駐車場に着くと店員さんに軽トラの所まで案内してもらう。そこには荷台に段ボールを積んだトラックが待機していた。
「あちらがレンタルされた軽トラですね。鍵はもうついておりますので後は時間までにお戻りいただければ」
「わかりました。時間内に戻って来るなら早くてもいいんですよね?」
それで構いませんと頷く店員さん。なら積み下ろしが終わって早すぎない程度を見計らって返しに行こうと思った。3時間あるのだし箱から出しての開封作業が終わるぐらいがちょうどいいかなと。
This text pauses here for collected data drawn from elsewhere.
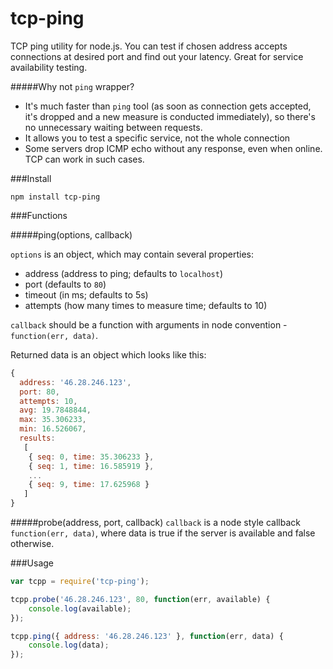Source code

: tcp-ping
========

TCP ping utility for node.js. You can test if chosen address accepts connections at desired port and find out your latency. Great for service availability testing.

#####Why not ```ping``` wrapper?

* It's much faster than ```ping``` tool (as soon as connection gets accepted, it's dropped and a new measure is conducted immediately), so there's no unnecessary waiting between requests.
* It allows you to test a specific service, not the whole connection
* Some servers drop ICMP echo without any response, even when online. TCP can work in such cases.

###Install

```
npm install tcp-ping
```

###Functions

#####ping(options, callback)

```options``` is an object, which may contain several properties:

* address (address to ping; defaults to ```localhost```)
* port (defaults to ```80```)
* timeout (in ms; defaults to 5s)
* attempts (how many times to measure time; defaults to 10)

```callback``` should be a function with arguments in node convention - ```function(err, data)```.

Returned data is an object which looks like this:
```javascript
{
  address: '46.28.246.123',
  port: 80,
  attempts: 10,
  avg: 19.7848844,
  max: 35.306233,
  min: 16.526067,
  results:
   [
    { seq: 0, time: 35.306233 },
    { seq: 1, time: 16.585919 },
    ...
    { seq: 9, time: 17.625968 }
   ]
}
```

#####probe(address, port, callback)
```callback``` is a node style callback ```function(err, data)```, where data is true if the server is available and false otherwise.

###Usage

```javascript
var tcpp = require('tcp-ping');

tcpp.probe('46.28.246.123', 80, function(err, available) {
    console.log(available);
});

tcpp.ping({ address: '46.28.246.123' }, function(err, data) {
    console.log(data);
});
```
車に乗ると、窓の外からご来店ありがとうございましたと挨拶がされた。それに軽く頭を下げて返事を返す。
車を出す準備を終えると、人が周りにいないかだけをもう一度確認して駐車場から出ていく。ミラーで確認すると店員さんも店内に戻っていくのが見て取れた。
「さてと…どこかに人気のなさそうな所はないかねぇ。さっさとこいつを運んで家電のお披露目と行くかぁ」
運転をしながらどこかに入り込めそうな路地はないかなぁと視線を動かす。もしなければ地下駐車場や屋上の駐車場といった所も案外人目が無いのでそこでもいいかと思った。
活気があるダンジョン街とはいえ、中央から離れれば意外と人気はないものである。転移する場所については最初についた街程気にしなくていいと気楽に運転していた。